(Dataset entries)
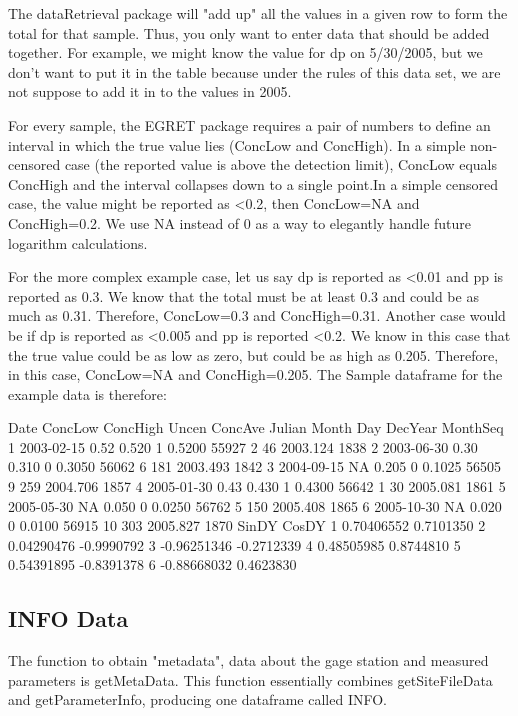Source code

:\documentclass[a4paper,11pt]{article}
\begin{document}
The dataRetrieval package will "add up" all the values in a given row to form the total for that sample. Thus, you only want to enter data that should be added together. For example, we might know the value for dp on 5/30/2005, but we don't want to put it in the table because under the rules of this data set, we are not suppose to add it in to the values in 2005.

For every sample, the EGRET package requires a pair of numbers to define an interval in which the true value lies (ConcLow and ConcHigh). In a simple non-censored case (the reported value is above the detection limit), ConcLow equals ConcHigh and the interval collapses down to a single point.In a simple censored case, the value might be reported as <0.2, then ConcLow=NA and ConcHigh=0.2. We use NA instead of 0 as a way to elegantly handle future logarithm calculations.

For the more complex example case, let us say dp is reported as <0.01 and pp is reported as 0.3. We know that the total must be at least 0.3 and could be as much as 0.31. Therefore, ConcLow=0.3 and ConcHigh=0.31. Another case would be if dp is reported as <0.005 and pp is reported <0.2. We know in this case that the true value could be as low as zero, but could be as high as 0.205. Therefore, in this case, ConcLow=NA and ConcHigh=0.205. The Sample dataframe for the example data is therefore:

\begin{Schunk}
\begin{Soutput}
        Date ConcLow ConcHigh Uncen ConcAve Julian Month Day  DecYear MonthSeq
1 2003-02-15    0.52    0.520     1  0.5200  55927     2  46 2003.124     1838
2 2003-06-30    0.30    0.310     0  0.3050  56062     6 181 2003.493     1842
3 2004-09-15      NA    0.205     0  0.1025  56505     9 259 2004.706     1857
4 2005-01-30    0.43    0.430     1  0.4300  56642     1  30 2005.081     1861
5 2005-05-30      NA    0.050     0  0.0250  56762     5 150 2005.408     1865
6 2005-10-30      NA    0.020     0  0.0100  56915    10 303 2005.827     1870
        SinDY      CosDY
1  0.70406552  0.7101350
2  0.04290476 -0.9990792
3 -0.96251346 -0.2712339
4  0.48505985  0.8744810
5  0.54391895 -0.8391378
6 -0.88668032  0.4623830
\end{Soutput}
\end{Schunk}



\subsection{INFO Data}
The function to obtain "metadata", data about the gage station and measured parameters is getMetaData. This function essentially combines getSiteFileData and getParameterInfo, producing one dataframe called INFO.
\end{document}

---

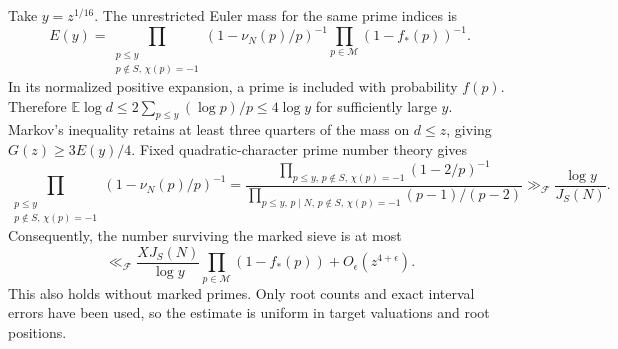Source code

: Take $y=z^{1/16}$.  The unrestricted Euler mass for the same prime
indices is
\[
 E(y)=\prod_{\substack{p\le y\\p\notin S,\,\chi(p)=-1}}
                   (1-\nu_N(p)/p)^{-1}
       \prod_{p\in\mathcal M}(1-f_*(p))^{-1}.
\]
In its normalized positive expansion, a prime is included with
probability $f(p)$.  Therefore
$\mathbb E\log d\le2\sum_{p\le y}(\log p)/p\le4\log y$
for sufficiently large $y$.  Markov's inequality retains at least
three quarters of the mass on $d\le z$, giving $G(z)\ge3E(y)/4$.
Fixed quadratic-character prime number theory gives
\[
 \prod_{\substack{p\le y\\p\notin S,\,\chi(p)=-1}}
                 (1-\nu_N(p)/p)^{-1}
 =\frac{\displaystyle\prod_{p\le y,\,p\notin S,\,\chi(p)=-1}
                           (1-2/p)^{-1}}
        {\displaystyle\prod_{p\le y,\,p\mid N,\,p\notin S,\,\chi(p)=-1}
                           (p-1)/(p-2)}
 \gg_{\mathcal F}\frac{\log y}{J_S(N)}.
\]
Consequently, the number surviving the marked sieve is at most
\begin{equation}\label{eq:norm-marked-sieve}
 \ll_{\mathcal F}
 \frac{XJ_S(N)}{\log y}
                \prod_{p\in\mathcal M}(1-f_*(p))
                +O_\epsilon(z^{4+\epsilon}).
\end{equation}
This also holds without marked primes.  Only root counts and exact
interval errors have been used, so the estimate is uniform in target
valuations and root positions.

**Task objective**: Show the lines of the entries that include the string "INFO", copying each in full.

**Completed exercise**:
\subsection{INFO Data}
The function to obtain "metadata", data about the gage station and measured parameters is getMetaData. This function essentially combines getSiteFileData and getParameterInfo, producing one dataframe called INFO.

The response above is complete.